Event Recap: NBC News Learn’s Education Now: Detroit

On October 24, 2019, NBC News Learn hosted Education Now: Detroit, a special event that featured teachers, researchers, advocates, and community members from across Metro-Detroit who, in a series of panel discussions, examined a range of critical education issues in Michigan. These included examining student trauma and its’ impact on learning, addressing chronic absenteeism, combatting teacher shortage, and creating more access to opportunities for children. 

One clear theme across the panels was this: students will communicate the support they need, all teachers, school leaders, and others who serve children and young people in schools need to do is ask and listen. The event opened with a heart-wrenching presentation by Dr. Danielle Busby, a licensed clinical psychologist and Assistant Professor at Baylor College of Medicine. Busby shared the stories of two Black students, Jalen and Alexis, who had both experienced experienced death and abuse at home at an early age.

Many children who are living in poverty or have other Adverse Childhood Experiences (ACEs) such as the abuse and neglect Jalen and Alexis experienced, Dr. Busby said, are more likely to have maladaptive outcomes. This is because trauma can have harmful effects on the parts of the brain that are responsible for learning, memory, and regulating emotion. In the classroom, this might translate into children expressing disinterest in classwork, having trouble forming relationships with other students, or having difficulty grasping academic content.

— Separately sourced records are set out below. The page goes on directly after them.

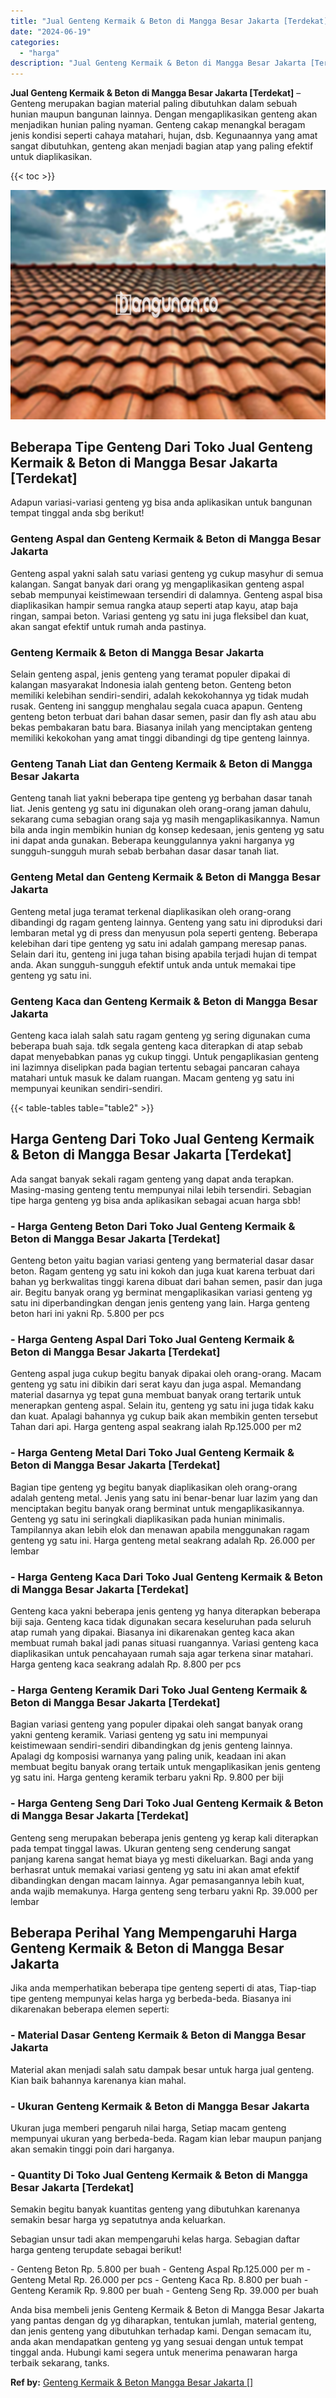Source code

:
 ```yaml
---
title: "Jual Genteng Kermaik & Beton di Mangga Besar Jakarta [Terdekat]"
date: "2024-06-19"
categories: 
  - "harga"
description: "Jual Genteng Kermaik & Beton di Mangga Besar Jakarta [Terdekat]. Anda bisa membeli jenis Genteng Kermaik & Beton di Mangga Besar Jakarta yang pantas dengan d..."
---
```


**Jual Genteng Kermaik & Beton di Mangga Besar Jakarta \[Terdekat\]** – Genteng merupakan bagian material paling dibutuhkan dalam sebuah hunian maupun bangunan lainnya. Dengan mengaplikasikan genteng akan menjadikan hunian paling nyaman. Genteng cakap menangkal beragam jenis kondisi seperti cahaya matahari, hujan, dsb. Kegunaannya yang amat sangat dibutuhkan, genteng akan menjadi bagian atap yang paling efektif untuk diaplikasikan.

{{< toc >}}

![Jual Genteng Kermaik & Beton di Mangga Besar Jakarta [Terdekat]](/images/genteng-minimalis-murah32.png)

## Beberapa Tipe Genteng Dari Toko Jual Genteng Kermaik & Beton di Mangga Besar Jakarta \[Terdekat\]

Adapun variasi-variasi genteng yg bisa anda aplikasikan untuk bangunan tempat tinggal anda sbg berikut!

### Genteng Aspal dan Genteng Kermaik & Beton di Mangga Besar Jakarta

Genteng aspal yakni salah satu variasi genteng yg cukup masyhur di semua kalangan. Sangat banyak dari orang yg mengaplikasikan genteng aspal sebab mempunyai keistimewaan tersendiri di dalamnya. Genteng aspal bisa diaplikasikan hampir semua rangka ataup seperti atap kayu, atap baja ringan, sampai beton. Variasi genteng yg satu ini juga fleksibel dan kuat, akan sangat efektif untuk rumah anda pastinya.

### Genteng Kermaik & Beton di Mangga Besar Jakarta

Selain genteng aspal, jenis genteng yang teramat populer dipakai di kalangan masyarakat Indonesia ialah genteng beton. Genteng beton memiliki kelebihan sendiri-sendiri, adalah kekokohannya yg tidak mudah rusak. Genteng ini sanggup menghalau segala cuaca apapun. Genteng genteng beton terbuat dari bahan dasar semen, pasir dan fly ash atau abu bekas pembakaran batu bara. Biasanya inilah yang menciptakan genteng memiliki kekokohan yang amat tinggi dibandingi dg tipe genteng lainnya.

### Genteng Tanah Liat dan Genteng Kermaik & Beton di Mangga Besar Jakarta

Genteng tanah liat yakni beberapa tipe genteng yg berbahan dasar tanah liat. Jenis genteng yg satu ini digunakan oleh orang-orang jaman dahulu, sekarang cuma sebagian orang saja yg masih mengaplikasikannya. Namun bila anda ingin membikin hunian dg konsep kedesaan, jenis genteng yg satu ini dapat anda gunakan. Beberapa keunggulannya yakni harganya yg sungguh-sungguh murah sebab berbahan dasar dasar tanah liat.

### Genteng Metal dan Genteng Kermaik & Beton di Mangga Besar Jakarta

Genteng metal juga teramat terkenal diaplikasikan oleh orang-orang dibandingi dg ragam genteng lainnya. Genteng yang satu ini diproduksi dari lembaran metal yg di press dan menyusun pola seperti genteng. Beberapa kelebihan dari tipe genteng yg satu ini adalah gampang meresap panas. Selain dari itu, genteng ini juga tahan bising apabila terjadi hujan di tempat anda. Akan sungguh-sungguh efektif untuk anda untuk memakai tipe genteng yg satu ini.

### Genteng Kaca dan Genteng Kermaik & Beton di Mangga Besar Jakarta

Genteng kaca ialah salah satu ragam genteng yg sering digunakan cuma beberapa buah saja. tdk segala genteng kaca diterapkan di atap sebab dapat menyebabkan panas yg cukup tinggi. Untuk pengaplikasian genteng ini lazimnya diselipkan pada bagian tertentu sebagai pancaran cahaya matahari untuk masuk ke dalam ruangan. Macam genteng yg satu ini mempunyai keunikan sendiri-sendiri.

{{< table-tables table="table2" >}}

## Harga Genteng Dari Toko Jual Genteng Kermaik & Beton di Mangga Besar Jakarta \[Terdekat\]

Ada sangat banyak sekali ragam genteng yang dapat anda terapkan. Masing-masing genteng tentu mempunyai nilai lebih tersendiri. Sebagian tipe harga genteng yg bisa anda aplikasikan sebagai acuan harga sbb!

### \- Harga Genteng Beton Dari Toko Jual Genteng Kermaik & Beton di Mangga Besar Jakarta \[Terdekat\]

Genteng beton yaitu bagian variasi genteng yang bermaterial dasar dasar beton. Ragam genteng yg satu ini kokoh dan juga kuat karena terbuat dari bahan yg berkwalitas tinggi karena dibuat dari bahan semen, pasir dan juga air. Begitu banyak orang yg berminat mengaplikasikan variasi genteng yg satu ini diperbandingkan dengan jenis genteng yang lain. Harga genteng beton hari ini yakni Rp. 5.800 per pcs

### \- Harga Genteng Aspal Dari Toko Jual Genteng Kermaik & Beton di Mangga Besar Jakarta \[Terdekat\]

Genteng aspal juga cukup begitu banyak dipakai oleh orang-orang. Macam genteng yg satu ini dibikin dari serat kayu dan juga aspal. Memandang material dasarnya yg tepat guna membuat banyak orang tertarik untuk menerapkan genteng aspal. Selain itu, genteng yg satu ini juga tidak kaku dan kuat. Apalagi bahannya yg cukup baik akan membikin genten tersebut Tahan dari api. Harga genteng aspal seakrang ialah Rp.125.000 per m2

### \- Harga Genteng Metal Dari Toko Jual Genteng Kermaik & Beton di Mangga Besar Jakarta \[Terdekat\]

Bagian tipe genteng yg begitu banyak diaplikasikan oleh orang-orang adalah genteng metal. Jenis yang satu ini benar-benar luar lazim yang dan menciptakan begitu banyak orang berminat untuk mengaplikasikannya. Genteng yg satu ini seringkali diaplikasikan pada hunian minimalis. Tampilannya akan lebih elok dan menawan apabila menggunakan ragam genteng yg satu ini. Harga genteng metal seakrang adalah Rp. 26.000 per lembar

### \- Harga Genteng Kaca Dari Toko Jual Genteng Kermaik & Beton di Mangga Besar Jakarta \[Terdekat\]

Genteng kaca yakni beberapa jenis genteng yg hanya diterapkan beberapa biji saja. Genteng kaca tidak digunakan secara keseluruhan pada seluruh atap rumah yang dipakai. Biasanya ini dikarenakan genteg kaca akan membuat rumah bakal jadi panas situasi ruangannya. Variasi genteng kaca diaplikasikan untuk pencahayaan rumah saja agar terkena sinar matahari. Harga genteng kaca seakrang adalah Rp. 8.800 per pcs

### \- Harga Genteng Keramik Dari Toko Jual Genteng Kermaik & Beton di Mangga Besar Jakarta \[Terdekat\]

Bagian variasi genteng yang populer dipakai oleh sangat banyak orang yakni genteng keramik. Variasi genteng yg satu ini mempunyai keistimewaan sendiri-sendiri dibandingkan dg jenis genteng lainnya. Apalagi dg komposisi warnanya yang paling unik, keadaan ini akan membuat begitu banyak orang tertaik untuk mengaplikasikan jenis genteng yg satu ini. Harga genteng keramik terbaru yakni Rp. 9.800 per biji

### \- Harga Genteng Seng Dari Toko Jual Genteng Kermaik & Beton di Mangga Besar Jakarta \[Terdekat\]

Genteng seng merupakan beberapa jenis genteng yg kerap kali diterapkan pada tempat tinggal lawas. Ukuran genteng seng cenderung sangat panjang karena sangat hemat biaya yg mesti dikeluarkan. Bagi anda yang berhasrat untuk memakai variasi genteng yg satu ini akan amat efektif dibandingkan dengan macam lainnya. Agar pemasangannya lebih kuat, anda wajib memakunya. Harga genteng seng terbaru yakni Rp. 39.000 per lembar

## Beberapa Perihal Yang Mempengaruhi Harga Genteng Kermaik & Beton di Mangga Besar Jakarta

Jika anda memperhatikan beberapa tipe genteng seperti di atas, Tiap-tiap tipe genteng mempunyai kelas harga yg berbeda-beda. Biasanya ini dikarenakan beberapa elemen seperti:

### \- Material Dasar Genteng Kermaik & Beton di Mangga Besar Jakarta

Material akan menjadi salah satu dampak besar untuk harga jual genteng. Kian baik bahannya karenanya kian mahal.

### \- Ukuran Genteng Kermaik & Beton di Mangga Besar Jakarta

Ukuran juga memberi pengaruh nilai harga, Setiap macam genteng mempunyai ukuran yang berbeda-beda. Ragam kian lebar maupun panjang akan semakin tinggi poin dari harganya.

### \- Quantity Di Toko Jual Genteng Kermaik & Beton di Mangga Besar Jakarta \[Terdekat\]

Semakin begitu banyak kuantitas genteng yang dibutuhkan karenanya semakin besar harga yg sepatutnya anda keluarkan.

Sebagian unsur tadi akan mempengaruhi kelas harga. Sebagian daftar harga genteng terupdate sebagai berikut!

\- Genteng Beton Rp. 5.800 per buah - Genteng Aspal Rp.125.000 per m - Genteng Metal Rp. 26.000 per pcs - Genteng Kaca Rp. 8.800 per buah - Genteng Keramik Rp. 9.800 per buah - Genteng Seng Rp. 39.000 per buah

Anda bisa membeli jenis Genteng Kermaik & Beton di Mangga Besar Jakarta yang pantas dengan dg yg diharapkan, tentukan jumlah, material genteng, dan jenis genteng yang dibutuhkan terhadap kami. Dengan semacam itu, anda akan mendapatkan genteng yg yang sesuai dengan untuk tempat tinggal anda. Hubungi kami segera untuk menerima penawaran harga terbaik sekarang, tanks.

**Ref by:**  [Genteng Kermaik & Beton  Mangga Besar Jakarta []](https://id.wikipedia.org/wiki/Genteng)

Rather than punishing children who are overcoming ACEs, panelists agreed that schools must intervene and provide the care and support children need that will lead to their academic, social, and emotional flourishing. But where do they start? Jason Wilson, CEO of The Yunion, a Detroit-based non-profit that services young people and families, said teachers could start by simply asking and providing students with a “safe place without condemnation” to express what they need.

“Answering [kids] is sometimes just listening to them,” Wilson said. “We need to listen more. When you give them the floor to express themselves without condemnation, you’ll end up getting to the cause and effect of what’s causing their negative behavior.”

However, if teachers are to listen to children, and teach in ways that intervene on patterns of trauma, inaccess, and oppression, then they need deliberate practice and support during their pre-service training that enables them to learn how. If not, once they enter the field, they risk teaching in ways that harm children instead of helping them or being overwhelmed by the many tasks of teaching and leaving the profession. A recent report from the Alliance for Education, which was also discussed during the portion of the event that focused on teacher shortage in Michigan, found that teacher turnover is especially high in communities with high concentrations of poverty and children of color. Attending to the adequate preparation of teachers who will go on to teach Black and Latinx children, and children living in low-income communites is a matter of racial and economic justice. Teacher educators must provide pre-service teachers with experiences that simulate the core tasks of teaching, enable them to use their teaching to advance justice in classrooms, and support their thriving once they enter the teaching profession.